From the line containing "Mikrokontroler - ESP-WROOM-32" down to the line containing "od kontrolera czujników" in the records below, reproduce every line exactly, ends included, and omit all others.

Saved entries:
==================================================
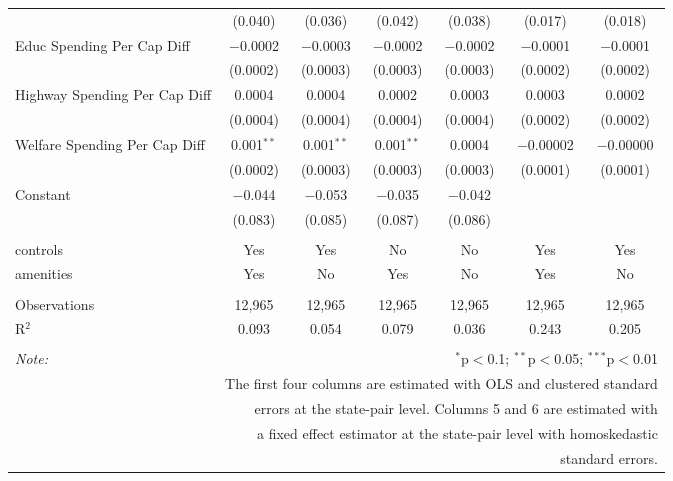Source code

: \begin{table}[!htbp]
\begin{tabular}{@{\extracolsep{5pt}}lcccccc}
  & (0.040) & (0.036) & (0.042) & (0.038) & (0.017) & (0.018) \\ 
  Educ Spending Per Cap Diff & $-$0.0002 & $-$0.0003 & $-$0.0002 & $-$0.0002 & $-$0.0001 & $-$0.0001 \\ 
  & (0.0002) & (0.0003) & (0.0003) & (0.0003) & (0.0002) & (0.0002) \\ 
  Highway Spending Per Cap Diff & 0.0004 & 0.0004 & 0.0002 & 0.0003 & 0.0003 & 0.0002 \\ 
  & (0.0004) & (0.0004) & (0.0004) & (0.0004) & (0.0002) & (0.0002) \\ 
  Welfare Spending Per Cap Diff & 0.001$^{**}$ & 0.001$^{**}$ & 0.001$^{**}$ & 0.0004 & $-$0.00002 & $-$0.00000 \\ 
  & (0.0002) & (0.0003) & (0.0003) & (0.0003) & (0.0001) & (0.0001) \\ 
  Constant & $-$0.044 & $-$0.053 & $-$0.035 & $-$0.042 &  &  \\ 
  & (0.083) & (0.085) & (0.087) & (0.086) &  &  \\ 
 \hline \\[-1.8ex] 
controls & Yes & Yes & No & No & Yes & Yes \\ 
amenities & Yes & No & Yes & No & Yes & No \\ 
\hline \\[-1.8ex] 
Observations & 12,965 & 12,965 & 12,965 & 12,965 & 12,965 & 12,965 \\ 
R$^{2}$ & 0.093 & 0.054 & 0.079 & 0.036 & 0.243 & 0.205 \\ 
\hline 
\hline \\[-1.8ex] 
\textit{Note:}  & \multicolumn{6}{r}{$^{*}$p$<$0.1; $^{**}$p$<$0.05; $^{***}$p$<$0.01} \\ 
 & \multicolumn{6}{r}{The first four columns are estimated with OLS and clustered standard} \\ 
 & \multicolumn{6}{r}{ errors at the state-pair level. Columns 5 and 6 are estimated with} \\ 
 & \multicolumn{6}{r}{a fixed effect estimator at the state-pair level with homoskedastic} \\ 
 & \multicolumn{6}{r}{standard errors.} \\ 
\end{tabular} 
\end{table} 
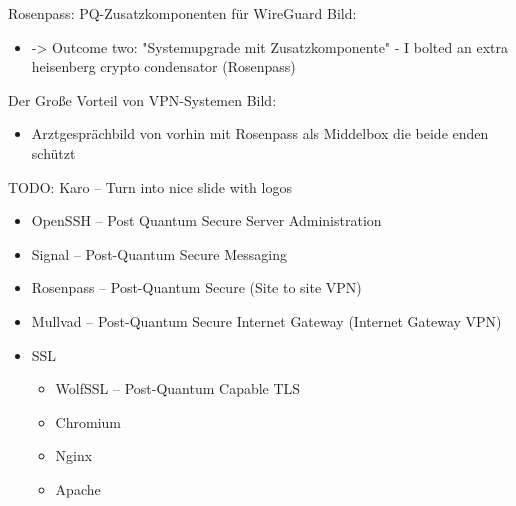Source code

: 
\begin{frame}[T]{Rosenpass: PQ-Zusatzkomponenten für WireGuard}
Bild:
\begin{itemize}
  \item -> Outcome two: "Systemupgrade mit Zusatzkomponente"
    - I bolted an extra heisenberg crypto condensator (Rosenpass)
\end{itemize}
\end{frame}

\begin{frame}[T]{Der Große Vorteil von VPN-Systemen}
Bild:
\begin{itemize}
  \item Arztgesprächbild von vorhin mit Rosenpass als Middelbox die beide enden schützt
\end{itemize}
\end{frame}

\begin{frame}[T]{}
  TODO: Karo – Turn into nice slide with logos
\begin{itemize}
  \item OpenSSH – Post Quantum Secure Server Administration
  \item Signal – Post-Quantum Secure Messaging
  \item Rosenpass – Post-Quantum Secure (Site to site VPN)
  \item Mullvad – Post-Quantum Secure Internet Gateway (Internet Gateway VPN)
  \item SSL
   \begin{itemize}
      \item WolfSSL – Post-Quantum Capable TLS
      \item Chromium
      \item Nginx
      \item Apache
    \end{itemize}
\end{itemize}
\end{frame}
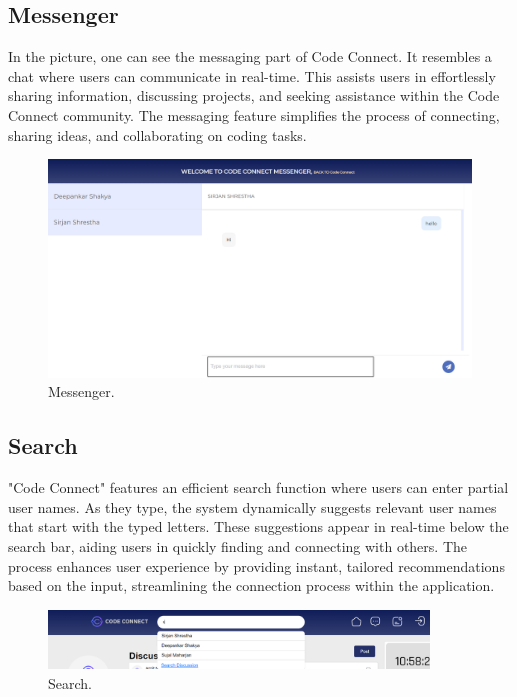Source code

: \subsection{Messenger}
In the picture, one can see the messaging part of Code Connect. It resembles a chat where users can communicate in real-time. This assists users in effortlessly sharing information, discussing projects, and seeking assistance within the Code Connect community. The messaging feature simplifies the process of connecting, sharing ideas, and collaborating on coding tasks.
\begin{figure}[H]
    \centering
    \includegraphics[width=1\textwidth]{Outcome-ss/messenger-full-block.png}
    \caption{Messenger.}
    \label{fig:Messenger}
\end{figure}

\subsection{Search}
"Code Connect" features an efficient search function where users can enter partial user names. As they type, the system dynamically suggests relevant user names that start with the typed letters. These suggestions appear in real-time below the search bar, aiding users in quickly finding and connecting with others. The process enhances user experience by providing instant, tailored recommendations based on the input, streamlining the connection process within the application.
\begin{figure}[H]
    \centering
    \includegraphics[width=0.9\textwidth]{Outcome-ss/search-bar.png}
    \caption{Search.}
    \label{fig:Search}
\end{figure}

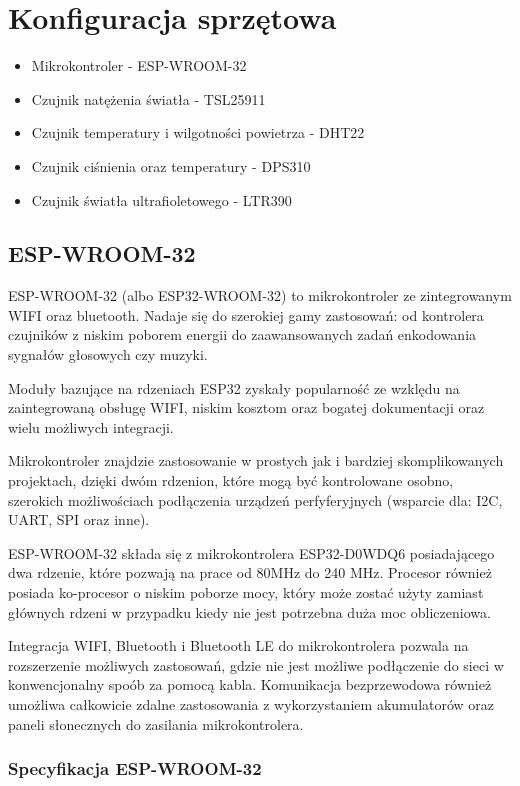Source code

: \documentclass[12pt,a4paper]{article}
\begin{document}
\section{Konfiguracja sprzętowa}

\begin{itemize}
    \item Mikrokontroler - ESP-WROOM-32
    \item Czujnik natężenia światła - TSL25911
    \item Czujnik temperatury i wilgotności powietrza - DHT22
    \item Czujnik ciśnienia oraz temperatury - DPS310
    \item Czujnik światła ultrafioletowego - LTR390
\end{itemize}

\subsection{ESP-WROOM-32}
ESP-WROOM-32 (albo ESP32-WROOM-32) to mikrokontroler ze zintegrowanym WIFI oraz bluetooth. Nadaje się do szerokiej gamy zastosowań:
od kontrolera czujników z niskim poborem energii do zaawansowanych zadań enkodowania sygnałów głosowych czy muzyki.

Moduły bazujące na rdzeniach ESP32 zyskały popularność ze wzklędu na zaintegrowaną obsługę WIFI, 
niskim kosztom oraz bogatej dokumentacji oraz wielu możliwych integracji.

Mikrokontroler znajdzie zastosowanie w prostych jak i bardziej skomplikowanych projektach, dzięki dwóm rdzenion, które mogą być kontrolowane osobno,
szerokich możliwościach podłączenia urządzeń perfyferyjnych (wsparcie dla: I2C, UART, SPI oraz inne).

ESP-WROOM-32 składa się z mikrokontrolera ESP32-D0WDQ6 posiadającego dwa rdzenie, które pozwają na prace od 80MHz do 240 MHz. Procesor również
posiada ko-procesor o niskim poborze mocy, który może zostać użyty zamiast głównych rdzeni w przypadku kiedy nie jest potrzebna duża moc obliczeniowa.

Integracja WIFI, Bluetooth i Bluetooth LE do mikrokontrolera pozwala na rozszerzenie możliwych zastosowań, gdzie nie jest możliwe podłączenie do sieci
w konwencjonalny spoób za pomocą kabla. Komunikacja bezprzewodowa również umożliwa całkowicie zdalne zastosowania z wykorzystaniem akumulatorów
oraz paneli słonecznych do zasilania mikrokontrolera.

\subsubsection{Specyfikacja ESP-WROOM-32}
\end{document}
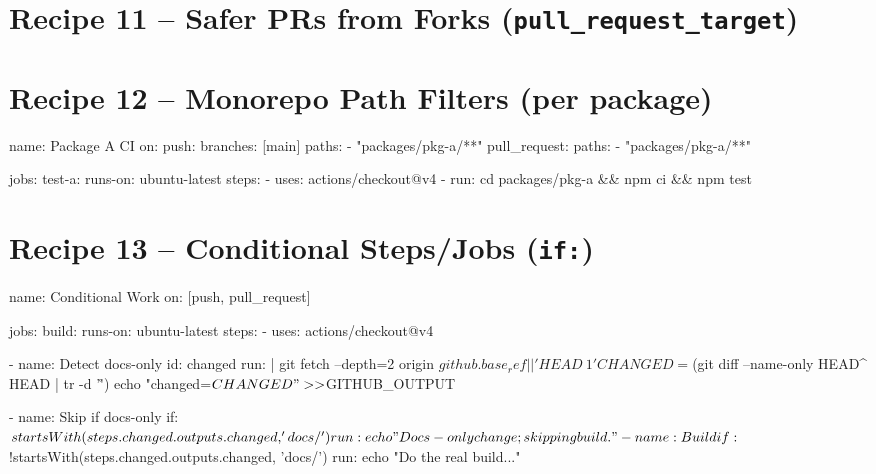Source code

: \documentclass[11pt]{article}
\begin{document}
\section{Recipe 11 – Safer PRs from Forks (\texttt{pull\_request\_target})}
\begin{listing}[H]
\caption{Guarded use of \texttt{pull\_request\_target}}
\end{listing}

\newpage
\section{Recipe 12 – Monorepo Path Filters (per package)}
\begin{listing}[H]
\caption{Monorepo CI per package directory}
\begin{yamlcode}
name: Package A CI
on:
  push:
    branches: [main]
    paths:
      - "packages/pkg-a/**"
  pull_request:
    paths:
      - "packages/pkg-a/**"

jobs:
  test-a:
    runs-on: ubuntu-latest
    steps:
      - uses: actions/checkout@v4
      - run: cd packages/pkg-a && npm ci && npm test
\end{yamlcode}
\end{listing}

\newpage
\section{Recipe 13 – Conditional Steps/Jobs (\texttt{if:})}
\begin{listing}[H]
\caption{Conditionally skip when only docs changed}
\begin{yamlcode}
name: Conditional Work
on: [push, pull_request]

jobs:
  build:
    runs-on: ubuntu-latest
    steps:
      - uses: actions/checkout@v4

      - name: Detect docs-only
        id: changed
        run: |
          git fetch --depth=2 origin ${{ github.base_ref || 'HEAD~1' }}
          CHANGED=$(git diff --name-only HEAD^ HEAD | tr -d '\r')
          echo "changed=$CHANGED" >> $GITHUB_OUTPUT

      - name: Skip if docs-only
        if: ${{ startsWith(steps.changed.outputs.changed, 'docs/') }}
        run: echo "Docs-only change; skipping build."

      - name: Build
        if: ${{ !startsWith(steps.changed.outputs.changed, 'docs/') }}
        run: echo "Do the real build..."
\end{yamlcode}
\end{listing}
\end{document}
==================================================
YOUR SOLUTION:
    \item Mikrokontroler - ESP-WROOM-32
    \item Czujnik natężenia światła - TSL25911
    \item Czujnik temperatury i wilgotności powietrza - DHT22
    \item Czujnik ciśnienia oraz temperatury - DPS310
    \item Czujnik światła ultrafioletowego - LTR390
\end{itemize}

\subsection{ESP-WROOM-32}
ESP-WROOM-32 (albo ESP32-WROOM-32) to mikrokontroler ze zintegrowanym WIFI oraz bluetooth. Nadaje się do szerokiej gamy zastosowań:
od kontrolera czujników z niskim poborem energii do zaawansowanych zadań enkodowania sygnałów głosowych czy muzyki.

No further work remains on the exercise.